(INSTRUCTIONS TO FOLLOW): Please write out the lines of the data exactly, beginning with the first and ending with the line containing "use POST API**"; leave the pictures behind.

(Data extracted from a collection):
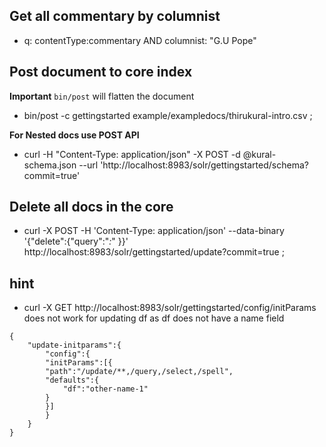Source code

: ## Get all commentary by columnist

- q: contentType:commentary AND columnist: "G.U Pope"

## Post document to core index

**Important** `bin/post` will flatten the document

- bin/post -c gettingstarted example/exampledocs/thirukural-intro.csv ;

**For Nested docs use POST API**

- curl -H "Content-Type: application/json" -X POST -d @kural-schema.json --url 'http://localhost:8983/solr/gettingstarted/schema?commit=true'

## Delete all docs in the core

- curl -X POST -H 'Content-Type: application/json' --data-binary '{"delete":{"query":"_:_" }}' http://localhost:8983/solr/gettingstarted/update?commit=true ;

## hint

- curl -X GET http://localhost:8983/solr/gettingstarted/config/initParams does not work for updating df as df does not have a name field

```
{
    "update-initparams":{
        "config":{
        "initParams":[{
        "path":"/update/**,/query,/select,/spell",
        "defaults":{
            "df":"other-name-1"
        }
        }]
        }
    }
}
```
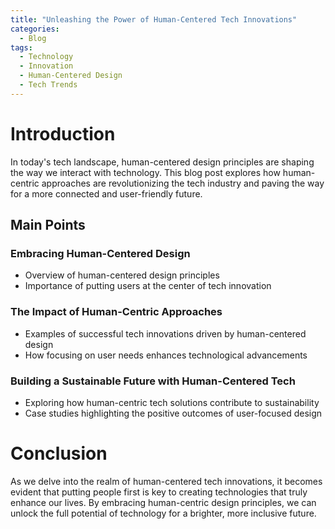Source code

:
 ```yaml
---
title: "Unleashing the Power of Human-Centered Tech Innovations"
categories:
  - Blog
tags:
  - Technology
  - Innovation
  - Human-Centered Design
  - Tech Trends
---
```


# Introduction
In today's tech landscape, human-centered design principles are shaping the way we interact with technology. This blog post explores how human-centric approaches are revolutionizing the tech industry and paving the way for a more connected and user-friendly future.

## Main Points
### Embracing Human-Centered Design
- Overview of human-centered design principles
- Importance of putting users at the center of tech innovation

### The Impact of Human-Centric Approaches
- Examples of successful tech innovations driven by human-centered design
- How focusing on user needs enhances technological advancements

### Building a Sustainable Future with Human-Centered Tech
- Exploring how human-centric tech solutions contribute to sustainability
- Case studies highlighting the positive outcomes of user-focused design

# Conclusion
As we delve into the realm of human-centered tech innovations, it becomes evident that putting people first is key to creating technologies that truly enhance our lives. By embracing human-centric design principles, we can unlock the full potential of technology for a brighter, more inclusive future.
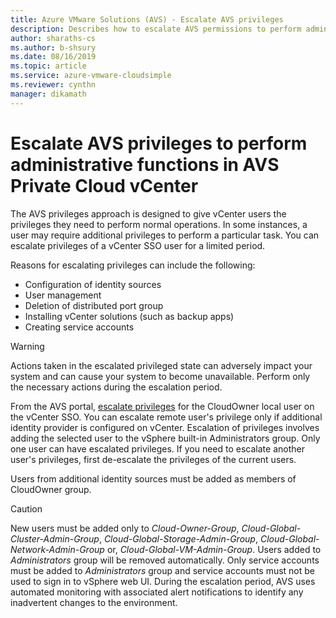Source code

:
 ```yaml
--- 
title: Azure VMware Solutions (AVS) - Escalate AVS privileges
description: Describes how to escalate AVS permissions to perform administrative functions in the AVS Private Cloud vCenter
author: sharaths-cs
ms.author: b-shsury 
ms.date: 08/16/2019 
ms.topic: article 
ms.service: azure-vmware-cloudsimple 
ms.reviewer: cynthn 
manager: dikamath 
---
```


# Escalate AVS privileges to perform administrative functions in AVS Private Cloud vCenter

The AVS privileges approach is designed to give vCenter users the privileges they need to perform normal operations. In some instances, a user may require additional privileges to perform a particular task. You can escalate privileges of a vCenter SSO user for a limited period.

Reasons for escalating privileges can include the following:

* Configuration of identity sources
* User management
* Deletion of  distributed port group
* Installing vCenter solutions (such as backup apps)
* Creating service accounts

> [!WARNING]
> Actions taken in the escalated privileged state can adversely impact your system and can cause your system to become unavailable. Perform only the necessary actions during the escalation period.

From the AVS portal, [escalate privileges](escalate-private-cloud-privileges.md) for the CloudOwner local user on the vCenter SSO. You can escalate remote user's privilege only if additional identity provider is configured on vCenter. Escalation of privileges involves adding the selected user to the vSphere built-in Administrators group. Only one user can have escalated privileges. If you need to escalate another user's privileges, first de-escalate the privileges of the current users.

Users from additional identity sources must be added as members of CloudOwner group.

> [!CAUTION]
> New users must be added only to *Cloud-Owner-Group*, *Cloud-Global-Cluster-Admin-Group*, *Cloud-Global-Storage-Admin-Group*, *Cloud-Global-Network-Admin-Group* or, *Cloud-Global-VM-Admin-Group*.  Users added to *Administrators* group will be removed automatically.  Only service accounts must be added to *Administrators* group and service accounts must not be used to sign in to vSphere web UI.
During the escalation period, AVS uses automated monitoring with associated alert notifications to identify any inadvertent changes to the environment.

(EXERCISE SOLUTION):
Source code

: ## Get all commentary by columnist

- q: contentType:commentary AND columnist: "G.U Pope"

## Post document to core index

**Important** `bin/post` will flatten the document

- bin/post -c gettingstarted example/exampledocs/thirukural-intro.csv ;

**For Nested docs use POST API**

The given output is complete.